とりあえず兄として、怯えられるのは俺の道理に反するので優衣ちゃんに接近するところからだな。
「なあ綾瀬。まだ俺の自己紹介が済んでなかったんだ」
なんて言いつつ、綾瀬の後ろで震えてる可愛いのに目線を合わせて自己紹介を出来るだけ爽やかに済ませた。
「……まだ、怖いかな?」
返事はなかった。……そりゃ怖いか。
「まあ、いいや。んじゃ遊ぶ……」
言いながら二人に目を配ると、天変地異でも起きたのかってくらいびっくりしたような表情で俺を見てきていた。
「……どうした?」
「……あのおにいが優しい?」
「……ほんと。熱にやられたのかしら?」
……綾瀬はわかるぞ。うん。いじめてたんだしそういう印象があっても仕方が無い。でも、我が妹にそう思われていたのはかなりショックである。優しいお兄ちゃんやってたつもりなんだけどな。
「君ら、俺をなんだと思ってるの?」
「重度のシスコン」
「私以外に優しいなんて珍しいなぁって!」
即答でそれであった。……え?少し振り返ってみたが、たしかにそうかもしれない。でも__
「___俺はシスコンじゃねえ!」
「あ、じゃロリコンか!」
「お前の口塞ぐぞ?」
「きゃー!キス魔だ!えっち!」
「……私の妹が危ない?」
「違うって言ったろ!なんで綾瀬も真に受ける?俺は……」
そこまで言って言葉を労した。こんなところで言うセリフではないし、第一、許してもらえてない。

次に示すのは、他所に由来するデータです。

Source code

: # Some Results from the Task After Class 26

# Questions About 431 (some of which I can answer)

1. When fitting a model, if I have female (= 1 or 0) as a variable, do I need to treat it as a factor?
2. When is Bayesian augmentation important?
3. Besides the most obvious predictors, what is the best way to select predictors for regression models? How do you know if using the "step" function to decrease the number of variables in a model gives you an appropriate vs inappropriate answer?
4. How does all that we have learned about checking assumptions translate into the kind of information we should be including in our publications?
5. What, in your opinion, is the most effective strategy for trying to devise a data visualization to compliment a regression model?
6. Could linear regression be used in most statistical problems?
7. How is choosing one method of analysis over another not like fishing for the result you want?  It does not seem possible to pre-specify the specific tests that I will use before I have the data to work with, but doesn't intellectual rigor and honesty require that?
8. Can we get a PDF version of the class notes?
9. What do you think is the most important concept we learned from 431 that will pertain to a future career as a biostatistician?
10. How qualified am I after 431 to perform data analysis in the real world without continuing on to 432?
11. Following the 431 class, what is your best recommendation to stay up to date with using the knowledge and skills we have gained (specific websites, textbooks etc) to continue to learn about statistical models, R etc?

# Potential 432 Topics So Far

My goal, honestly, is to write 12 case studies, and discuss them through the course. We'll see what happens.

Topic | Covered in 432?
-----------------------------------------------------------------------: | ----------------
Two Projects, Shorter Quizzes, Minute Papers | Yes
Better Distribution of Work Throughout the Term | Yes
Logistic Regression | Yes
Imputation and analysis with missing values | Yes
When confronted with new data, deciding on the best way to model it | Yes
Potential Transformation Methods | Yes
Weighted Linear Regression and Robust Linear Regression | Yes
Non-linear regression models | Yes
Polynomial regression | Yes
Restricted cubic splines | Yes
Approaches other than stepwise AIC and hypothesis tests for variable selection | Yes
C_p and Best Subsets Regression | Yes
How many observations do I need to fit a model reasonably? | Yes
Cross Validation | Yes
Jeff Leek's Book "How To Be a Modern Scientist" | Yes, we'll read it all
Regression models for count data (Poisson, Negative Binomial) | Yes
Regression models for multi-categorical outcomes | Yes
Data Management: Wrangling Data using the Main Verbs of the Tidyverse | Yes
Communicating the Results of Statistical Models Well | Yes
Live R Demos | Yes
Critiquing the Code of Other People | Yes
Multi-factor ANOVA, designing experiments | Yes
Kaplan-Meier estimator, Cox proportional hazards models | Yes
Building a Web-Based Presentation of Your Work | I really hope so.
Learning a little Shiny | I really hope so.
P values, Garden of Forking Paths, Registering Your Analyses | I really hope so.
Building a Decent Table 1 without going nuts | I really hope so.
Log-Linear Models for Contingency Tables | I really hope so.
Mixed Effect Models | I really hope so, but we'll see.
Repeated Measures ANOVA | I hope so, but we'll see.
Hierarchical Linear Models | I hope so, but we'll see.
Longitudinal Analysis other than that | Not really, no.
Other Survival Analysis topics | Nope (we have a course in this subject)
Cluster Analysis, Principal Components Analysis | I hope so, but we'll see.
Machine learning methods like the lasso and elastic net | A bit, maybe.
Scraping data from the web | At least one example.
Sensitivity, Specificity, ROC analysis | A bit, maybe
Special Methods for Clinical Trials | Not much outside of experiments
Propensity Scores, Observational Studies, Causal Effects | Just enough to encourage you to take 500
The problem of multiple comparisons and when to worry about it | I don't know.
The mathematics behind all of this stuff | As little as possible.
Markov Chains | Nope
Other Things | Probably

「……とにかく、俺はロリコンじゃねえ。まあ、苦手ではないけどな」
「……へぇ?でも、おにい面倒見はいいよね」
にやけズラで近づいてきた我が妹の頭を撫でてやると、我が妹は目を細めた。
「まあ、お前だけは兄として特別だがな」
「……やっぱりシスコンじゃない」
呆れたように綾瀬(姉)は呟いた。
「違うって言ったろ!お前だってあるだろ?そういう事」
「……まあ」
なんて言って綾瀬も俺と同じように、優衣ちゃんの頭の上に手を乗せるとナデナデ。
我が妹のようにとは行かないが、恥ずかしそうにも嬉しそうに頬を赤くした。
なんだ。こいつもシスコンじゃないか。